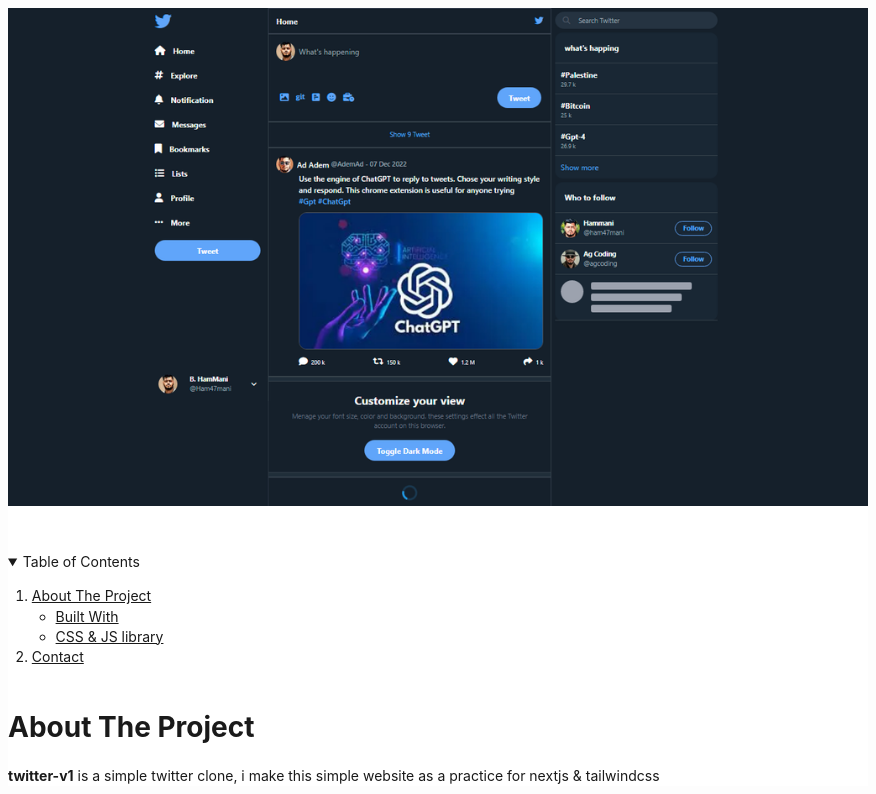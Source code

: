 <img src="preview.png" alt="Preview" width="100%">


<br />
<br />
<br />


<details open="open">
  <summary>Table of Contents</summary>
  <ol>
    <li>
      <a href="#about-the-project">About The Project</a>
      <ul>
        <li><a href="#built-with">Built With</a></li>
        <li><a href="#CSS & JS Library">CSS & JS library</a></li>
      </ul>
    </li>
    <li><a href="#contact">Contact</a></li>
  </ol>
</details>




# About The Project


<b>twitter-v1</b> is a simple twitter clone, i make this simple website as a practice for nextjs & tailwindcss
:::
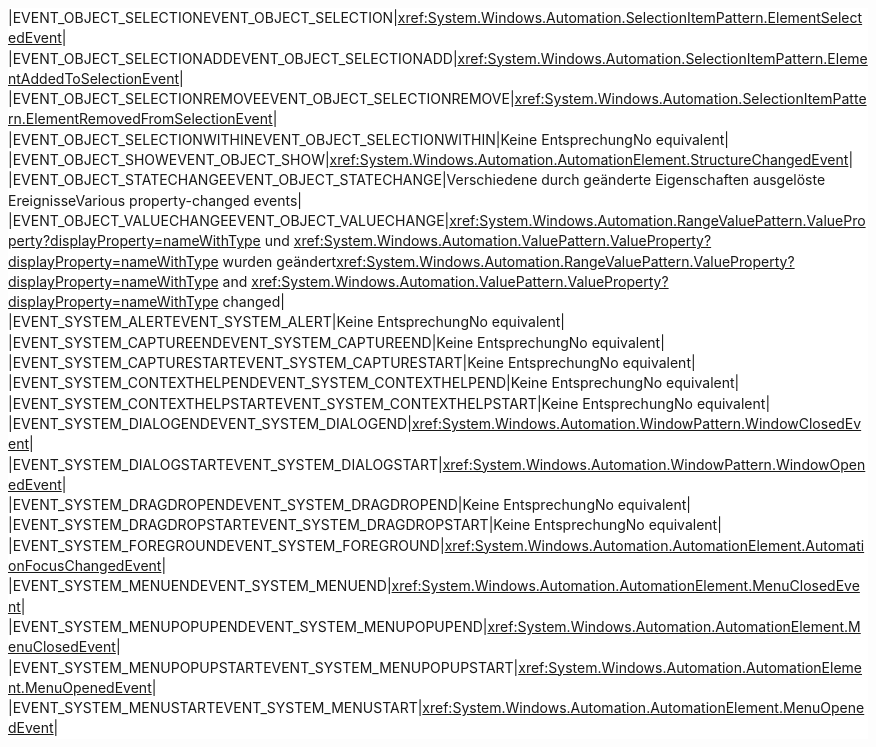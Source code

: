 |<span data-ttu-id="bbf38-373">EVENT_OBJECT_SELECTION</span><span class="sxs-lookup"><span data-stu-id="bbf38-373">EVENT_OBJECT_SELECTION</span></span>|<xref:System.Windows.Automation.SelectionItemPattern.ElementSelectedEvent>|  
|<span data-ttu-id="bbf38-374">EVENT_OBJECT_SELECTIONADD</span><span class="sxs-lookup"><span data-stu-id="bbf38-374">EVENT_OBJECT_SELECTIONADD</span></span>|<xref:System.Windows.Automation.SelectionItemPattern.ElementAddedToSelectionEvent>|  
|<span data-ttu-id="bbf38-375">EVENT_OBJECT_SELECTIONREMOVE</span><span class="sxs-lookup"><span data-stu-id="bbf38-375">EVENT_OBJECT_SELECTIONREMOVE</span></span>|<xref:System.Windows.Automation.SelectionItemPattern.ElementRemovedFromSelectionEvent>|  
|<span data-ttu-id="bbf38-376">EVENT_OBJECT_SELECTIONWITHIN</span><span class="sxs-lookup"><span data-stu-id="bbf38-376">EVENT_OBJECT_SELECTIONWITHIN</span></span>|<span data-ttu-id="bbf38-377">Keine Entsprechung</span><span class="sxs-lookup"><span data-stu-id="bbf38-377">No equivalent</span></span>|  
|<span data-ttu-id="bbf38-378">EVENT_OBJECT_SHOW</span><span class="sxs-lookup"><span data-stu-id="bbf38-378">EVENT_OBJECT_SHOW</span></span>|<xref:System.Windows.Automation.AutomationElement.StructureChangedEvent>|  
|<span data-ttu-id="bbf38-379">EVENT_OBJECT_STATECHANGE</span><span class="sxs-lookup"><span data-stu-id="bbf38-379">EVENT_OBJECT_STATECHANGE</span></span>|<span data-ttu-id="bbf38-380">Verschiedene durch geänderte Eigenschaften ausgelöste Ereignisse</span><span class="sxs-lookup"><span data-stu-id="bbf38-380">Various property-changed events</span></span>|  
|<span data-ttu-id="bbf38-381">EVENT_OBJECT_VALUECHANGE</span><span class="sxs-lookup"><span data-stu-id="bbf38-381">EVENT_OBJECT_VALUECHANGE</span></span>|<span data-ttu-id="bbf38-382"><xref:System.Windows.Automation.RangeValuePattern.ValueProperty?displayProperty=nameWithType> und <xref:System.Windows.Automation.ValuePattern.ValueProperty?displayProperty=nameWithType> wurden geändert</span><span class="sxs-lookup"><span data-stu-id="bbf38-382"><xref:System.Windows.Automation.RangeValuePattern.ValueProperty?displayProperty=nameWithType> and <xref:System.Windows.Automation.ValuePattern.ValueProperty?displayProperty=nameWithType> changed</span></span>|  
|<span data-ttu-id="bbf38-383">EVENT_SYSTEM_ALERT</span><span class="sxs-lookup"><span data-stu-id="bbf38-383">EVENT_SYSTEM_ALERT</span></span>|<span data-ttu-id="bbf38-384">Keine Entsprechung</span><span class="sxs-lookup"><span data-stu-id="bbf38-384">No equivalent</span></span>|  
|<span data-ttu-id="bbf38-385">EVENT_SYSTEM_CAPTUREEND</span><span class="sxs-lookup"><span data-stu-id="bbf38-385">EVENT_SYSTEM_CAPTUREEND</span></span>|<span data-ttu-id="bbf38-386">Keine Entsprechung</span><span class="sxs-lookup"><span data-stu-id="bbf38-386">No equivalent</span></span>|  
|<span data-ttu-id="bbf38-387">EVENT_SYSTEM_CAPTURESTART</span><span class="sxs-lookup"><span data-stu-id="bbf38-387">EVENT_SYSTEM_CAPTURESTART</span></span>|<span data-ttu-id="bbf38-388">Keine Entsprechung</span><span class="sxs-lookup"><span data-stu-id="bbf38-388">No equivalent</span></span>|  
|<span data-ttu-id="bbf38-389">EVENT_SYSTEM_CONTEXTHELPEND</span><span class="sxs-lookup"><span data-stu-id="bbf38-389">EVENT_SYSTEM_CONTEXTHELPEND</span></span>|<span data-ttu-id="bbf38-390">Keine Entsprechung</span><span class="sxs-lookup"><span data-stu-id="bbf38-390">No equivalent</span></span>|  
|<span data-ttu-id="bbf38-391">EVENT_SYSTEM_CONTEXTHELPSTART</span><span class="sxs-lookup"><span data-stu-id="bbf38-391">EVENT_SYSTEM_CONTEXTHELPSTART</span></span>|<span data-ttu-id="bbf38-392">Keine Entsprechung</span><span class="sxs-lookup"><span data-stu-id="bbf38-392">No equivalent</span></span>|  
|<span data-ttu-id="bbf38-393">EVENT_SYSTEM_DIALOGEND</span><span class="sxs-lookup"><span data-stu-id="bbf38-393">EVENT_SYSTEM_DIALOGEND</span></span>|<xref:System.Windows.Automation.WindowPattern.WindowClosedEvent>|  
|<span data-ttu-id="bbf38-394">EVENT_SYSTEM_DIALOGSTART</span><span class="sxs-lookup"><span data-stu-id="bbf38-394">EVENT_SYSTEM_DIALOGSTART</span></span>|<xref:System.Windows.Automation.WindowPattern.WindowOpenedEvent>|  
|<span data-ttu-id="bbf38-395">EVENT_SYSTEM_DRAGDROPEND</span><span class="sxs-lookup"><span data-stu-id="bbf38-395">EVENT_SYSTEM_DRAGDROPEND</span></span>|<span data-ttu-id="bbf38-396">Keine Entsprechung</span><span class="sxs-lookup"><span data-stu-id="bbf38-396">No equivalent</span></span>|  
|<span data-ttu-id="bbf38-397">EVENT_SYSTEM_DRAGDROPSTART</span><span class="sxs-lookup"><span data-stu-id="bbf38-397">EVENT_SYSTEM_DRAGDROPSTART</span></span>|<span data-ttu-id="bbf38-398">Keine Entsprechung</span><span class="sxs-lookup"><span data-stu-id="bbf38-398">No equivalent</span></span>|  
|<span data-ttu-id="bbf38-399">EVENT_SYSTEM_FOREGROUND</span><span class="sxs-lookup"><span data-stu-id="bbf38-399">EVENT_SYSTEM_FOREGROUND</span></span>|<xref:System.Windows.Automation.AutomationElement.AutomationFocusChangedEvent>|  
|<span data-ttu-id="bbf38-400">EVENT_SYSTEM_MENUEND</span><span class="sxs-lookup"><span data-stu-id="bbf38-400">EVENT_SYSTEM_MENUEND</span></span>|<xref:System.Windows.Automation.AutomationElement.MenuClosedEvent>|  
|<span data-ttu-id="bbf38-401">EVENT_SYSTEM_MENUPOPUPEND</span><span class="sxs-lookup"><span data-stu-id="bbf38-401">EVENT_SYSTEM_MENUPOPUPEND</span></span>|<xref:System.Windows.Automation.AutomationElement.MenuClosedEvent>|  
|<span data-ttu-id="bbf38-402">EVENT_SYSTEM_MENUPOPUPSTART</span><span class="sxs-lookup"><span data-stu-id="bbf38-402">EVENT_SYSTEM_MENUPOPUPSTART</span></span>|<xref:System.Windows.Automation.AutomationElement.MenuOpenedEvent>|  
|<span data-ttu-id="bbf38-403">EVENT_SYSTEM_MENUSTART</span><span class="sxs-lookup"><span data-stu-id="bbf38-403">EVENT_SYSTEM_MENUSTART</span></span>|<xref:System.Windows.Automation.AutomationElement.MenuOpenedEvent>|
:::
• **WHAT THE EXERCISE ASKS**: Find all the lines containing "Project" in the material, then copy them.

• **OUTPUT OF THE TASK**:
      <a href="#about-the-project">About The Project</a>
# About The Project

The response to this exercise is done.